Brazil Under Pressure: The Risk of New U.S. Retaliation Has Never Been Higher

By Filipe Mendonça*


At the end of March at the 14th World Trade Organization (WTO) Ministerial Conference in Yaoundé, Cameroon, Brazil was the most forceful voice of resistance to the U.S. proposal to make permanent the moratorium on e-commerce, which had prohibited tariffs on streaming, software, and downloads since 1998. Lula maintained his position even under pressure, and the moratorium expired for the first time in 28 years. USTR Jamieson Greer, the main U.S. negotiator, warned at that time that there would be "natural consequences."

About three weeks later, during a European tour that combined a trade agenda and offensive rhetoric, Lula maintained an assertive tone towards the White House. In an interview with the German magazine Der Spiegel, published on April 16, he declared that Trump "was not elected emperor of the world." In Barcelona, ​​on the 18th, he described the U.S. attacks on Iran as "madness." Two days later, at the opening of the Brazilian stand at the Hannover Messe, he defended multilateralism, criticized the "introduction of unilateralism" as the driving force behind relations between powerful nations and smaller countries, and stated that "the world cannot be run by lies." The speeches were received with enthusiasm in Europe and with popular approval in Brazil. In Washington, they sounded like provocations, and when it comes to Donald Trump, provocations have consequences.

Less than three weeks later, the meeting between Lula and Trump on May 7th resulted in the creation of a bilateral working group with a thirty-day deadline to present a proposal on the Section 301 investigation and the US tariff package against Brazil. There was no joint declaration, relief from remaining tariffs, or memorandum on critical minerals. The Peterson Institute for International Economics (PIIE) called the meeting "meh" (so-so), but this interpretation underestimates what is at stake, especially for Brazil.

Behind the diplomatic anticlimax, the channel opened by the two presidents consolidates a pattern that has characterized Trump's trade policy, a pattern that intensified after the Supreme Court defeat in February: the replacement of widespread unilateral imposition with asymmetrical bilateral negotiation, mediated by legal instruments such as Section 301.

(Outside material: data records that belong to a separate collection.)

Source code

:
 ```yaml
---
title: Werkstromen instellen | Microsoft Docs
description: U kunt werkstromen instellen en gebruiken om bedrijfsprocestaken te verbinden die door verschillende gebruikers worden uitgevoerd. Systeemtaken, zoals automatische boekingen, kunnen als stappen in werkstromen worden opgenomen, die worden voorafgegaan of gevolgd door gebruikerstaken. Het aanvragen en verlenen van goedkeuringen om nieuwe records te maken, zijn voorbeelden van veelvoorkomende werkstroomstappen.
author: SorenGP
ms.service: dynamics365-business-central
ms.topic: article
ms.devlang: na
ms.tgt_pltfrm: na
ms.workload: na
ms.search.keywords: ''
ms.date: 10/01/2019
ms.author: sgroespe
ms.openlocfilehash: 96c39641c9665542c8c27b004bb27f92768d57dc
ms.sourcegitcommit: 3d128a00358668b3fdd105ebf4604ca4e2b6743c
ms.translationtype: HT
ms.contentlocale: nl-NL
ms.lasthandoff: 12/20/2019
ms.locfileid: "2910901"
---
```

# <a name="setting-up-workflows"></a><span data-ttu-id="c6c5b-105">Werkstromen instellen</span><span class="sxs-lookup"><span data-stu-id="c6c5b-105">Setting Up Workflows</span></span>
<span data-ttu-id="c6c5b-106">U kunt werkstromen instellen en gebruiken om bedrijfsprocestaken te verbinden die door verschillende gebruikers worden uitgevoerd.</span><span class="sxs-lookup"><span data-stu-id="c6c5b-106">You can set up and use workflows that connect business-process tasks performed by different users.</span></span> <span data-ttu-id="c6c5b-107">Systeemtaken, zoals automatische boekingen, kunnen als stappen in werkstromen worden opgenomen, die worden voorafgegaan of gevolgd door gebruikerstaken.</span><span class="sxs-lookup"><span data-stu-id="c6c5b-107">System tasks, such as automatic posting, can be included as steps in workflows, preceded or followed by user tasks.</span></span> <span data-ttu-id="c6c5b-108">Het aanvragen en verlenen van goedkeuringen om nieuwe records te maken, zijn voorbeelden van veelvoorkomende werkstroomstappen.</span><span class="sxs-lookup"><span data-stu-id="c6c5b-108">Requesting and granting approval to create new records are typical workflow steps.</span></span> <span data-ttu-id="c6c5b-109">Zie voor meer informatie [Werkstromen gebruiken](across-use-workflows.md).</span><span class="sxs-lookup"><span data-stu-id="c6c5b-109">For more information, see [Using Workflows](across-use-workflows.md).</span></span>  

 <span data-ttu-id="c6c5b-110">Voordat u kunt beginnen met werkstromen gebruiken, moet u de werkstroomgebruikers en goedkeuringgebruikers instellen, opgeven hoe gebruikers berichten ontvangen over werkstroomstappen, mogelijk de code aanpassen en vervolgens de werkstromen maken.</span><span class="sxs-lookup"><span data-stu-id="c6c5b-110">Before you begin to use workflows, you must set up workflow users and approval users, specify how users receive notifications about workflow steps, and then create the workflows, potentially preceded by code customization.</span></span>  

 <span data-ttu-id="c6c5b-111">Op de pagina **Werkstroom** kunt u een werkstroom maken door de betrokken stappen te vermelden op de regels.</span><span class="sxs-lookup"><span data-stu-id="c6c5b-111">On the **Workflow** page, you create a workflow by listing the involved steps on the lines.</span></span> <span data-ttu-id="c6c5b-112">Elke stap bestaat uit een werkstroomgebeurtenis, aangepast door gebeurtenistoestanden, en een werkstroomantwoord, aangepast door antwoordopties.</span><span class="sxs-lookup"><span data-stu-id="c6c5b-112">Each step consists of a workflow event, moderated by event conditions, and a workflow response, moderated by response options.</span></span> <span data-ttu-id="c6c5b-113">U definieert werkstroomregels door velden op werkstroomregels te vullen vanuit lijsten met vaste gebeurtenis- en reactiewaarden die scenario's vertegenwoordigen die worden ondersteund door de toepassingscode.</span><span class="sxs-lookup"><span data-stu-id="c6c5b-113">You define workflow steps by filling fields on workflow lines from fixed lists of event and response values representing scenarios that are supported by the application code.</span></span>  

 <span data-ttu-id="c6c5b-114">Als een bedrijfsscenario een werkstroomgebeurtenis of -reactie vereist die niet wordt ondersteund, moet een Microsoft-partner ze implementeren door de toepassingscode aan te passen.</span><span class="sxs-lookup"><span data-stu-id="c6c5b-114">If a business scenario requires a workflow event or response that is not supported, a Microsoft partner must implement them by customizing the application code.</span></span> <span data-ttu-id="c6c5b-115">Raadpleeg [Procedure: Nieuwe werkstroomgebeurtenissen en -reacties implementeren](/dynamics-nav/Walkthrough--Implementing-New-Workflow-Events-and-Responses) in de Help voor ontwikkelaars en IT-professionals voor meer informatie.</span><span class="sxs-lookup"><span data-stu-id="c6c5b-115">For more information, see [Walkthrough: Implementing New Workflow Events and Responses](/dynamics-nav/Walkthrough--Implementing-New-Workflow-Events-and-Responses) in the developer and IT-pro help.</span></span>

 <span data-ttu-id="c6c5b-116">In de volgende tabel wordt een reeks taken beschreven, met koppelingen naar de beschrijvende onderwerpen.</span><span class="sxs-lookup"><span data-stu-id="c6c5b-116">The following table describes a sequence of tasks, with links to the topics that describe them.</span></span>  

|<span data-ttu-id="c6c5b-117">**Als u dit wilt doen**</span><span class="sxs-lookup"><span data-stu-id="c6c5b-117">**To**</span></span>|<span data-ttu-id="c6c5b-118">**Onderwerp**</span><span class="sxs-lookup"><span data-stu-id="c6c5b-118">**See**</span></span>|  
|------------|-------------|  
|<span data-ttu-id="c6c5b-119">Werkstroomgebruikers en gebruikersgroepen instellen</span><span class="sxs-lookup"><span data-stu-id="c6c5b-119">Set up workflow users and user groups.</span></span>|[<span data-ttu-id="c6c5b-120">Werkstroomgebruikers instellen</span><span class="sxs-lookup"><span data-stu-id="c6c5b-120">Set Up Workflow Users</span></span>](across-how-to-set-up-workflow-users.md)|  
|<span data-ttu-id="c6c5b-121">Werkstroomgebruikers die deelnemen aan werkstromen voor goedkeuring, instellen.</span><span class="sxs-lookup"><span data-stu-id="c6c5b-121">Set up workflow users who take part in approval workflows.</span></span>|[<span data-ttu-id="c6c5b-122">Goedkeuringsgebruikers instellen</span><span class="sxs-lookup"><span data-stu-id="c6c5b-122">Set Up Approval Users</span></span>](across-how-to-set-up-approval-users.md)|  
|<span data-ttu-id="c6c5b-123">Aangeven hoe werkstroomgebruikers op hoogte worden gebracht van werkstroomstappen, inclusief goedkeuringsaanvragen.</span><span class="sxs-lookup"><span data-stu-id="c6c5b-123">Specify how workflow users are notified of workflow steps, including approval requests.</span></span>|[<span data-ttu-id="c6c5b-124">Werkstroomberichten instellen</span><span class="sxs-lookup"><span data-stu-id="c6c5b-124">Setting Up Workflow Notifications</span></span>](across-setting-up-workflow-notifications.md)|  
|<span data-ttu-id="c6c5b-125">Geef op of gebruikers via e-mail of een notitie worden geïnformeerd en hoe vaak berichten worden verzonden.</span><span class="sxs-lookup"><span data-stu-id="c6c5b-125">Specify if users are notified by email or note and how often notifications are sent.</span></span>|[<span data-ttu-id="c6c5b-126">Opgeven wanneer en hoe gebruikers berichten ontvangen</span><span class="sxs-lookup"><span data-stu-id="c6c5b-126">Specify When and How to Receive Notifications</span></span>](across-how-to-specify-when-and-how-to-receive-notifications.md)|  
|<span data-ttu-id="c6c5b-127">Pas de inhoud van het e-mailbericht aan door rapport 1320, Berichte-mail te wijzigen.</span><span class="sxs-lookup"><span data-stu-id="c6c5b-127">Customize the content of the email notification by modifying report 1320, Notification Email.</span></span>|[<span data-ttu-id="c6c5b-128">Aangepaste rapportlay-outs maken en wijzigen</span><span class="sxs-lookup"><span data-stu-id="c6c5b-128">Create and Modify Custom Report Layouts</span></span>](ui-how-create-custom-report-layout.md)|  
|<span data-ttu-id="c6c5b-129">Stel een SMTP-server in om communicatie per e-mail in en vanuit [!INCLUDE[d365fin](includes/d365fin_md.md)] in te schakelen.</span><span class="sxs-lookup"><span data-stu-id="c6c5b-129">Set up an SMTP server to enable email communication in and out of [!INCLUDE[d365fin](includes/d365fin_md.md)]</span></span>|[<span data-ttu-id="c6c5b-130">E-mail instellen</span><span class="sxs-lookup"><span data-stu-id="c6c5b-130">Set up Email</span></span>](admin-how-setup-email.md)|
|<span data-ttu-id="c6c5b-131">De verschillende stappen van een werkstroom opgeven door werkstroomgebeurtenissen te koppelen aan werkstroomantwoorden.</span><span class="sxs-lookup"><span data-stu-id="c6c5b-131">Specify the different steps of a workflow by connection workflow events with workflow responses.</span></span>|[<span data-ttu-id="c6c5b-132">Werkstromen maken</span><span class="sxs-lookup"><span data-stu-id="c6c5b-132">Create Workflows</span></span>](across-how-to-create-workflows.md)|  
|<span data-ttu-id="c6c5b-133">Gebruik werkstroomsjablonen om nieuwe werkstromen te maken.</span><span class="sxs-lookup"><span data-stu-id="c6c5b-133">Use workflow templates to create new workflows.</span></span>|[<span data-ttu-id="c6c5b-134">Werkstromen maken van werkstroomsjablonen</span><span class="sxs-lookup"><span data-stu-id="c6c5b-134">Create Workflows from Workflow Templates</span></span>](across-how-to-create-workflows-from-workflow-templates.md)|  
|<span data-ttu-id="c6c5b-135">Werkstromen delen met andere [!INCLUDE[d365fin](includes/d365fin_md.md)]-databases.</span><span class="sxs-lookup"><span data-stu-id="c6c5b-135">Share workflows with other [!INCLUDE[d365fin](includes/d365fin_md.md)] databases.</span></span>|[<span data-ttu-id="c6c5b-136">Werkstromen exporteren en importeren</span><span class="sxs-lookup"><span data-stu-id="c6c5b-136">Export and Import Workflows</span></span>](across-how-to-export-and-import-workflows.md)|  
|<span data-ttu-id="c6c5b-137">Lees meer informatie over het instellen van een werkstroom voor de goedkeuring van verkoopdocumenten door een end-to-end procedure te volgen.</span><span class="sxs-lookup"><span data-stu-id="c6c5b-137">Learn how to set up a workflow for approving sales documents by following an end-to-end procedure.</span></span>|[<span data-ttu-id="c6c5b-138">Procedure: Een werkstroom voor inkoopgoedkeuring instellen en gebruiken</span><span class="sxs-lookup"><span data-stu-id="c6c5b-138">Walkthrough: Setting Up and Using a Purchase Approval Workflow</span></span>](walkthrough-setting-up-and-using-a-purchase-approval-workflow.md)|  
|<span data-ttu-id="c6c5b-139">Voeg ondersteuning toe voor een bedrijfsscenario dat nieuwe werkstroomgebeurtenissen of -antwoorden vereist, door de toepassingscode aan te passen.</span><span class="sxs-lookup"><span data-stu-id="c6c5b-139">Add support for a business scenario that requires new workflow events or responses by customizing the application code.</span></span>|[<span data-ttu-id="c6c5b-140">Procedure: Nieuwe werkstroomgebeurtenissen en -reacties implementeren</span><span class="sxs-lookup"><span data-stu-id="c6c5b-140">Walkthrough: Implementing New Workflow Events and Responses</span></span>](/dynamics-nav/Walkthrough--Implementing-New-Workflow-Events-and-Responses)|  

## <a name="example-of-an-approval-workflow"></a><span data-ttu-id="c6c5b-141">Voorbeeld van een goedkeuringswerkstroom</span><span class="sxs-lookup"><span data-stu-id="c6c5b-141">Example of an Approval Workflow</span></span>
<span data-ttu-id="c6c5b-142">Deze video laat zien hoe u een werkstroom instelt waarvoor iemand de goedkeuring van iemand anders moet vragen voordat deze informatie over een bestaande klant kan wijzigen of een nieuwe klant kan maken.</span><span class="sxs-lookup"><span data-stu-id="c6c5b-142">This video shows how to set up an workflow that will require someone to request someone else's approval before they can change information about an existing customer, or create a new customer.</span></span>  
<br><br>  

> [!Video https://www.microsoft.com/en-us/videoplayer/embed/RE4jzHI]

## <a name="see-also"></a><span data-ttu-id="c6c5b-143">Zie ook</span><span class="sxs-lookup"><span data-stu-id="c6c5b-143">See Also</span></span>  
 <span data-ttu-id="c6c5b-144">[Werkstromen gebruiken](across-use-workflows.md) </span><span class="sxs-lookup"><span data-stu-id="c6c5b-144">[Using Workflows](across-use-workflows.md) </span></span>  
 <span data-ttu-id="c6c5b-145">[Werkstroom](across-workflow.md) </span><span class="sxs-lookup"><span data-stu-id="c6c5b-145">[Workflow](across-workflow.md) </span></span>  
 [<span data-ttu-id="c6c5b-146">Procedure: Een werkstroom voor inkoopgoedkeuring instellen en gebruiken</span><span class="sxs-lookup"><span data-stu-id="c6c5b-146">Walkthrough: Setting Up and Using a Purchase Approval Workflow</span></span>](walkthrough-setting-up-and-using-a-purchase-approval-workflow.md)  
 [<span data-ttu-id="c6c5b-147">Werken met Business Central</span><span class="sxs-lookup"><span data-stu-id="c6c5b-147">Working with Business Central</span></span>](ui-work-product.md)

A brief history of Section 301 and the approaching deadline

In April 2025, the Trump administration implemented the so-called "Liberation Day," consolidating Trump's aggressive unilateralism in international trade. Trump chose the International Emergency Economic Powers Act (IEEPA) as the main path for his trade policy, an atypical route that gave the Executive branch broad retaliatory power, but under enormous legal uncertainty.

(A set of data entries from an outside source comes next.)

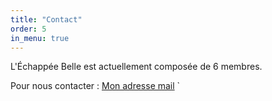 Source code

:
 ```yaml
---
title: "Contact"
order: 5
in_menu: true
---
```

L'Échappée Belle est actuellement composée de 6 membres.

Pour nous contacter : [Mon adresse mail](mailto:t3rfr3e@gmail.com)
`  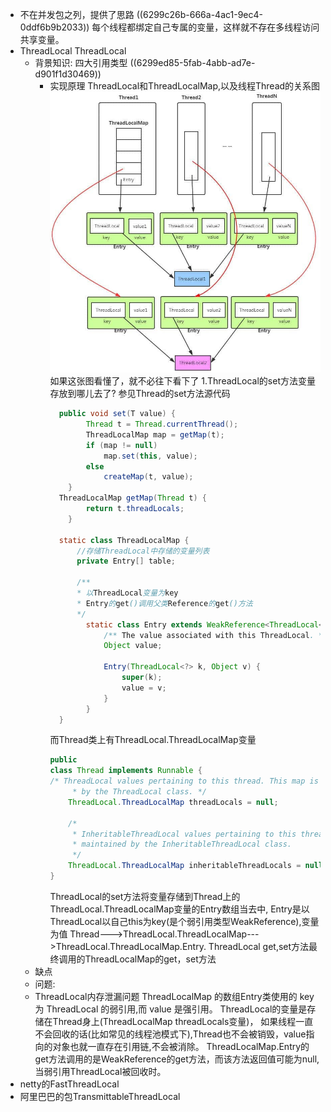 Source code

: - 不在并发包之列，提供了思路
  ((6299c26b-666a-4ac1-9ec4-0ddf6b9b2033)) 
  每个线程都绑定自己专属的变量，这样就不存在多线程访问共享变量。
- ThreadLocal
  ThreadLocal
	- 背景知识:
	  四大引用类型 ((6299ed85-5fab-4abb-ad7e-d901f1d30469))
		- 实现原理
		  ThreadLocal和ThreadLocalMap,以及线程Thread的关系图
		  ![image.png](../assets/image_1654255981331_0.png)
		  如果这张图看懂了，就不必往下看下了
		  1.ThreadLocal的set方法变量存放到哪儿去了?
		  参见Thread的set方法源代码
		  ```java
		  	public void set(T value) {
		          Thread t = Thread.currentThread();
		          ThreadLocalMap map = getMap(t);
		          if (map != null)
		              map.set(this, value);
		          else
		              createMap(t, value);
		      }
		  	ThreadLocalMap getMap(Thread t) {
		          return t.threadLocals;
		      }
		  
		  	static class ThreadLocalMap {
		  		//存储ThreadLocal中存储的变量列表
		  		private Entry[] table;
		  
		  		/**
		  		* 以ThreadLocal变量为key
		  		* Entry的get()调用父类Reference的get()方法
		      	*/
		          static class Entry extends WeakReference<ThreadLocal<?>> {
		              /** The value associated with this ThreadLocal. */
		              Object value;
		  
		              Entry(ThreadLocal<?> k, Object v) {
		                  super(k);
		                  value = v;
		              }
		          }
		  	}
		  ```
		  而Thread类上有ThreadLocal.ThreadLocalMap变量
		  ```java
		  public
		  class Thread implements Runnable {	
		  /* ThreadLocal values pertaining to this thread. This map is maintained
		       * by the ThreadLocal class. */
		      ThreadLocal.ThreadLocalMap threadLocals = null;
		  
		      /*
		       * InheritableThreadLocal values pertaining to this thread. This map is
		       * maintained by the InheritableThreadLocal class.
		       */
		      ThreadLocal.ThreadLocalMap inheritableThreadLocals = null;
		  }
		  ```
		  ThreadLocal的set方法将变量存储到Thread上的ThreadLocal.ThreadLocalMap变量的Entry数组当去中,
		  Entry是以ThreadLocal以自己this为key(是个弱引用类型WeakReference),变量为值
		  Thread--->ThreadLocal.ThreadLocalMap--->ThreadLocal.ThreadLocalMap.Entry.
		  ThreadLocal get,set方法最终调用的ThreadLocalMap的get，set方法
	- 缺点
	- 问题:
	- ThreadLocal内存泄漏问题
	  ThreadLocalMap 的数组Entry类使用的 key 为 ThreadLocal 的弱引用,而 value 是强引用。
	  ThreadLocal的变量是存储在Thread身上(ThreadLocalMap threadLocals变量)，
	  如果线程一直不会回收的话(比如常见的线程池模式下),Thread也不会被销毁，value指向的对象也就一直存在引用链,不会被消除。
	  ThreadLocalMap.Entry的get方法调用的是WeakReference的get方法，而该方法返回值可能为null,当弱引用ThreadLocal被回收时。
- netty的FastThreadLocal
- 阿里巴巴的包TransmittableThreadLocal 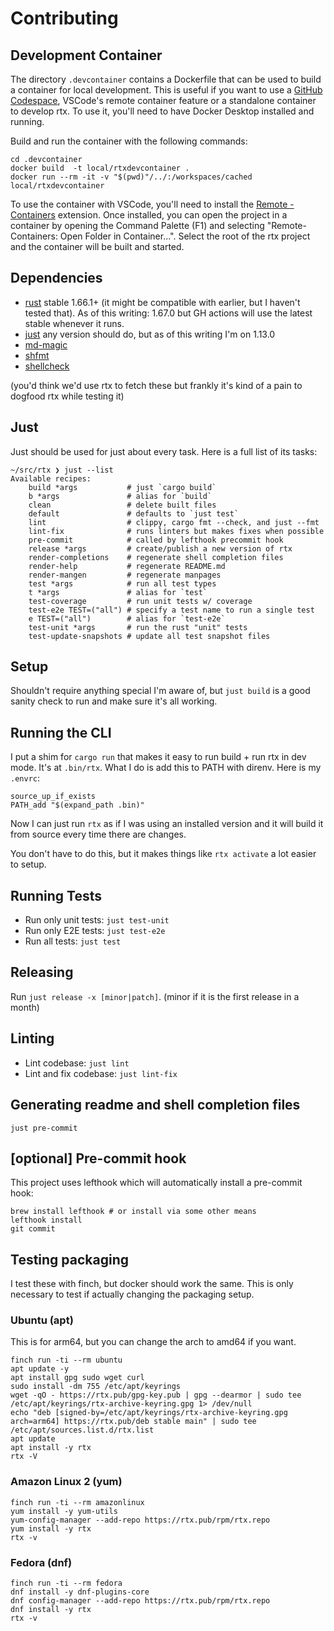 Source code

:# Contributing

## Development Container

The directory `.devcontainer` contains a Dockerfile that can be used to build a container for local development. This is useful if you want to use a [GitHub Codespace](https://docs.github.com/codespaces), VSCode's remote container feature or a standalone container to develop rtx. To use it, you'll need to have Docker Desktop installed and running.

Build and run the container with the following commands:

```shell
cd .devcontainer
docker build  -t local/rtxdevcontainer .
docker run --rm -it -v "$(pwd)"/../:/workspaces/cached local/rtxdevcontainer
```

To use the container with VSCode, you'll need to install the [Remote - Containers](https://marketplace.visualstudio.com/items?itemName=ms-vscode-remote.remote-containers) extension. Once installed, you can open the project in a container by opening the Command Palette (F1) and selecting "Remote-Containers: Open Folder in Container...". Select the root of the rtx project and the container will be built and started.

## Dependencies

* [rust](https://www.rust-lang.org/) stable 1.66.1+ (it might be compatible with earlier, but I haven't tested that). As of this writing: 1.67.0 but GH actions will use the latest stable whenever it runs.
* [just](https://github.com/casey/just) any version should do, but as of this writing I'm on 1.13.0
* [md-magic](https://github.com/DavidWells/markdown-magic)
* [shfmt](https://github.com/mvdan/sh)
* [shellcheck](https://www.shellcheck.net/)

(you'd think we'd use rtx to fetch these but frankly it's kind of a pain to dogfood rtx while testing it)

## Just

Just should be used for just about every task. Here is a full list of its
tasks:

```
~/src/rtx ❯ just --list
Available recipes:
    build *args           # just `cargo build`
    b *args               # alias for `build`
    clean                 # delete built files
    default               # defaults to `just test`
    lint                  # clippy, cargo fmt --check, and just --fmt
    lint-fix              # runs linters but makes fixes when possible
    pre-commit            # called by lefthook precommit hook
    release *args         # create/publish a new version of rtx
    render-completions    # regenerate shell completion files
    render-help           # regenerate README.md
    render-mangen         # regenerate manpages
    test *args            # run all test types
    t *args               # alias for `test`
    test-coverage         # run unit tests w/ coverage
    test-e2e TEST=("all") # specify a test name to run a single test
    e TEST=("all")        # alias for `test-e2e`
    test-unit *args       # run the rust "unit" tests
    test-update-snapshots # update all test snapshot files
```

## Setup

Shouldn't require anything special I'm aware of, but `just build` is a good sanity check to run and make sure it's all working.

## Running the CLI

I put a shim for `cargo run` that makes it easy to run build + run rtx in dev mode. It's at `.bin/rtx`. What I do is add this to PATH
with direnv. Here is my `.envrc`:

```
source_up_if_exists
PATH_add "$(expand_path .bin)"
```

Now I can just run `rtx` as if I was using an installed version and it will build it from source every time there are changes.

You don't have to do this, but it makes things like `rtx activate` a lot easier to setup.

## Running Tests

* Run only unit tests: `just test-unit`
* Run only E2E tests: `just test-e2e`
* Run all tests: `just test`

## Releasing

Run `just release -x [minor|patch]`. (minor if it is the first release in a month)

## Linting

* Lint codebase: `just lint`
* Lint and fix codebase: `just lint-fix`

## Generating readme and shell completion files

```
just pre-commit
```

## [optional] Pre-commit hook

This project uses lefthook which will automatically install a pre-commit hook:

```
brew install lefthook # or install via some other means
lefthook install
git commit
```

## Testing packaging

I test these with finch, but docker should work the same. This is only necessary to test
if actually changing the packaging setup.

### Ubuntu (apt)

This is for arm64, but you can change the arch to amd64 if you want.

```
finch run -ti --rm ubuntu
apt update -y
apt install gpg sudo wget curl
sudo install -dm 755 /etc/apt/keyrings
wget -qO - https://rtx.pub/gpg-key.pub | gpg --dearmor | sudo tee /etc/apt/keyrings/rtx-archive-keyring.gpg 1> /dev/null
echo "deb [signed-by=/etc/apt/keyrings/rtx-archive-keyring.gpg arch=arm64] https://rtx.pub/deb stable main" | sudo tee /etc/apt/sources.list.d/rtx.list
apt update
apt install -y rtx
rtx -V
```

### Amazon Linux 2 (yum)

```
finch run -ti --rm amazonlinux
yum install -y yum-utils
yum-config-manager --add-repo https://rtx.pub/rpm/rtx.repo
yum install -y rtx
rtx -v
```

### Fedora (dnf)

```
finch run -ti --rm fedora
dnf install -y dnf-plugins-core
dnf config-manager --add-repo https://rtx.pub/rpm/rtx.repo
dnf install -y rtx
rtx -v
```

In the Brazilian case, the imposition of tariffs significantly higher than the global average a year ago signaled a deliberate convergence between trade policy and political retaliation, distancing itself from the technical parameters of traditional safeguards.

At that time, Brazil became the target of a multidimensional pressure strategy, in which access to the U.S. market was instrumentalized as a tool for punishing misalignments in multilateral forums or divergences in foreign policy agendas.

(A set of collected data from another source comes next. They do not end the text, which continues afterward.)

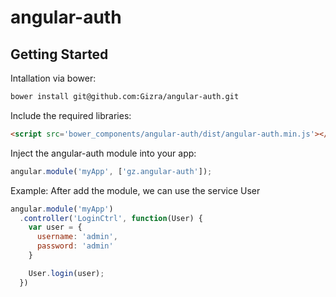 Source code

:# angular-auth

## Getting Started

Intallation via bower:

```bash
bower install git@github.com:Gizra/angular-auth.git
```

Include the required libraries:
```html
<script src='bower_components/angular-auth/dist/angular-auth.min.js'></script>
```

Inject the angular-auth module into your app:
```javascript
angular.module('myApp', ['gz.angular-auth']);
```

Example:
After add the module, we can use the service User

```javascript
angular.module('myApp')
  .controller('LoginCtrl', function(User) {
    var user = {
      username: 'admin',
      password: 'admin'
    }

    User.login(user);
  })
```
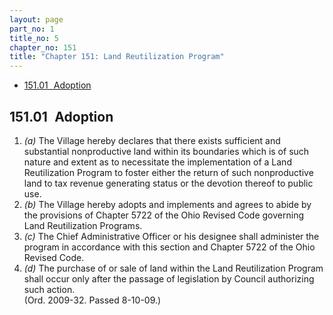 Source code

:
 ```yaml
---
layout: page
part_no: 1
title_no: 5
chapter_no: 151
title: "Chapter 151: Land Reutilization Program"
---
```


* [151.01   Adoption](#15101-Adoption)

## 151.01   Adoption

1. _(a)_ The Village hereby declares that there exists sufficient and
substantial nonproductive land within its boundaries which is of such nature
and extent as to necessitate the implementation of a Land Reutilization Program
to foster either the return of such nonproductive land to tax revenue
generating status or the devotion thereof to public use.
 
2. _(b)_ The Village hereby adopts and implements and agrees to abide by the
provisions of Chapter 5722 of the Ohio Revised Code governing Land
Reutilization Programs.
 
3. _(c)_ The Chief Administrative Officer or his designee shall administer the
program in accordance with this section and Chapter 5722 of the Ohio Revised
Code.
 
4. _(d)_ The purchase of or sale of land within the Land Reutilization Program
shall occur only after the passage of legislation by Council authorizing such
action.  
(Ord. 2009-32. Passed 8-10-09.)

Trump's strategy worked for a while, but the legal battles eventually came, and on February 20th, Trump's trade policy suffered its most significant setback to date. The jurisprudence established by the United States Supreme Court in the case of Learning Resources, Inc. vs. Trump consolidated a significant restriction on the Executive Branch's authority in conducting trade policy through the IEEPA to impose discretionary tariffs under the pretext of a national emergency. In short, the court's majority decision made the trade policy adopted by the United States until then illegal.

With the IEEPA failing, the aggressive unilateralism of Trumpism 2.0 mobilized three other instruments to pursue its trade policy:

  • Section 122 of the Trade Act of 1974 — authorizes temporary tariffs of up to 15% to correct imbalances in the balance of payments;

  • Section 232 of the Trade Expansion Act of 1962 — allows tariffs based on national security claims;

  • Section 301 of the Trade Act of 1974 — the main mechanism for retaliation against trade practices considered unfair.

Unlike the IEEPA, these three instruments contain explicit legal authorization from Congress to impose tariffs, which gives them more robust legal protection and greater political durability.

Here, again, Brazil stands out. As early as July 2025, the United States Trade Representative (USTR) opened a formal investigation against Brazil under Section 301 of the Commerce Act of 1974, the same mechanism used against China in 2018 that generated billions in tariffs. The investigation covers six areas: Pix (Brazil's instant payment system), preferential tariffs, ethanol, deforestation, intellectual property, and political-judicial interference.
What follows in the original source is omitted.